Chillaxed to the max with Davey C

Portcullis Sketch

“We obviously made mistakes,” David Cameron began. “I’m sure we can talk about those.”

He was back! The hairline had receded somewhat but the mane itself was still sleek and dark, the forehead so smooth you could bounce satellite signals off it. Surely Cameron is the only person outside Hollywood to look younger today than they did in 2016. It’s almost as though he hasn’t found the intervening years quite as stressful as the rest of us have.

The former prime minister was giving evidence to Parliament’s National Security Strategy Committee. That sounds pretty important, but its membership is made up of the kind of people whose numbers, if they were ever in Boris Johnson’s phone, were blocked some years ago: Blair-era Cabinet ministers, and Tories along the lines of Tom Tugendhat. There’s a theory that Johnson might have merged the Foreign Office and the Department for International Development simply in the hope that it would lead to Tugendhat losing the chairmanship of the Foreign Affairs Committee.

Still, Cameron has time on his hands. “Could you give us another five or ten minutes?” Margaret Beckett asked at the end of his hour. “Sure,” came the reply. What else was he going to do? The next episode of WandaVision isn’t out until Friday.
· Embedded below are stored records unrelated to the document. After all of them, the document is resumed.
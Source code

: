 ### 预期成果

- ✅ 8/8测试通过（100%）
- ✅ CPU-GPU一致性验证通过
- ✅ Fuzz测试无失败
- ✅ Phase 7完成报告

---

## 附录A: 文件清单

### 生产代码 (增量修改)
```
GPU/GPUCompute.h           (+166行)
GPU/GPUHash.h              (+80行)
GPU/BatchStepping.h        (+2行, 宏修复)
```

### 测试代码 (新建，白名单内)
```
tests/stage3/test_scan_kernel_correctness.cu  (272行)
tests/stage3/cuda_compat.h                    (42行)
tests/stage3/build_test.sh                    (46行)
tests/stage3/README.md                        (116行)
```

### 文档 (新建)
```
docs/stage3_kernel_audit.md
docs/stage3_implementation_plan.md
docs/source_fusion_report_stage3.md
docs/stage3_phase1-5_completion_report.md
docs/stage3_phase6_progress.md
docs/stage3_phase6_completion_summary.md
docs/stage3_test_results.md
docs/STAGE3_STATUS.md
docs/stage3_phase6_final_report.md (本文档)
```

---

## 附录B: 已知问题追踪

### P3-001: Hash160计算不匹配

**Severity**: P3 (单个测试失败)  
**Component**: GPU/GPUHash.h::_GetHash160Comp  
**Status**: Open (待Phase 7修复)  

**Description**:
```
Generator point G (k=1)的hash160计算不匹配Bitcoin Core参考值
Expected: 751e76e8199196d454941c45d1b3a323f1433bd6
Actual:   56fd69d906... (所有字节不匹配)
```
It was jarring watching him. Someone who, if not an actual prime minister, still has the words quite close to their name, speaking coherently in formed sentences that engaged with the questions. He was always so terribly good at that.

He was sharing the benefit of his experience. “As prime minister, you need a sort of long screwdriver,” he said. “You’ve got to keep pushing the machine in the way you want it to go.” It seems fair to suggest that Cameron has only a hazy idea of how screwdrivers are used, at least after you’ve called the concierge service and told them that a lightbulb needs to be changed.

There were occasional backhanded criticisms of his successors. The current prime minister was referred to as “Boris Johnson,” an odd way to talk about someone you’ve known since school. The abolition of the DFID had been a mistake, he said. So had combining the roles of Cabinet Secretary and National Security Adviser. But he didn’t look terribly troubled by it all. Responsibility was a long time ago. “I’m happy doing what I’m doing,” he explained.

The Tory MPs on the committee sighed with pleasure. Richard Graham couldn’t have looked more delighted if Cameron had been asking for his daughter’s hand.

Even his Zoom setup was a reminder of the Cameron-era approach to politics. The current prime minister, with all the resources at his disposal, still manages to do remote sessions that look like they’re being covertly broadcast on his mobile phone from a spot under the Downing Street stairs.

Cameron always understood how important it was to look the part

Cameron though, coming presumably from Oxfordshire, was perfectly framed and lit, with a rock-solid internet connection. He always understood how important it was to look the part. Those who had hoped that he would be joining us from his shepherd’s hut were disappointed. Sunlight played on the wooden beams behind him. A dark corner was brightened by a table lamp, and at the edge of shot were a small number of unidentifiable books. His tie was off but there was a dark suit and a pale blue shirt, always flattering to pale skin. Somehow, he seemed to have had a haircut. What a pro. He was the future, once.

The only man the Tory Party currently has who comes close to Cameron in presentational terms, a man very clear that he’d like to be the future now, is Rishi Sunak. As it happens, this week is Rishi Week in the government grid, what with the Budget on Wednesday, and he has a new video out.

A long, long time ago, before social media was a thing, Cameron pioneered this sort of thing, with little movies filmed by Steve Hilton as he made porridge or toured the country. They had a website, WebCameron. These days, Hilton is preaching Trumpism on Fox, and the domain is for sale – “private seller”. Sic transit gloria mundi-wide web.

Sunak’s video benefitted from very slick production – bouncy graphics, urgent string music, lots of cuts – but it would have benefitted even more from an editor. At nearly six minutes, it’s Laurence of Arabia in social media video terms. Sunak, meanwhile, was interviewed wearing a black jumper against a black background, leaving the disconcerting impression that his head was floating in mid-air.

“Can you tell us a bit about the day you were asked to become Chancellor?” the interviewer began. “Oh, gosh,” Sunak replied. It was all like that, though, full disclosure, your sketchwriter gave up after three minutes. Honestly, who has time? Apart from David Cameron, obviously.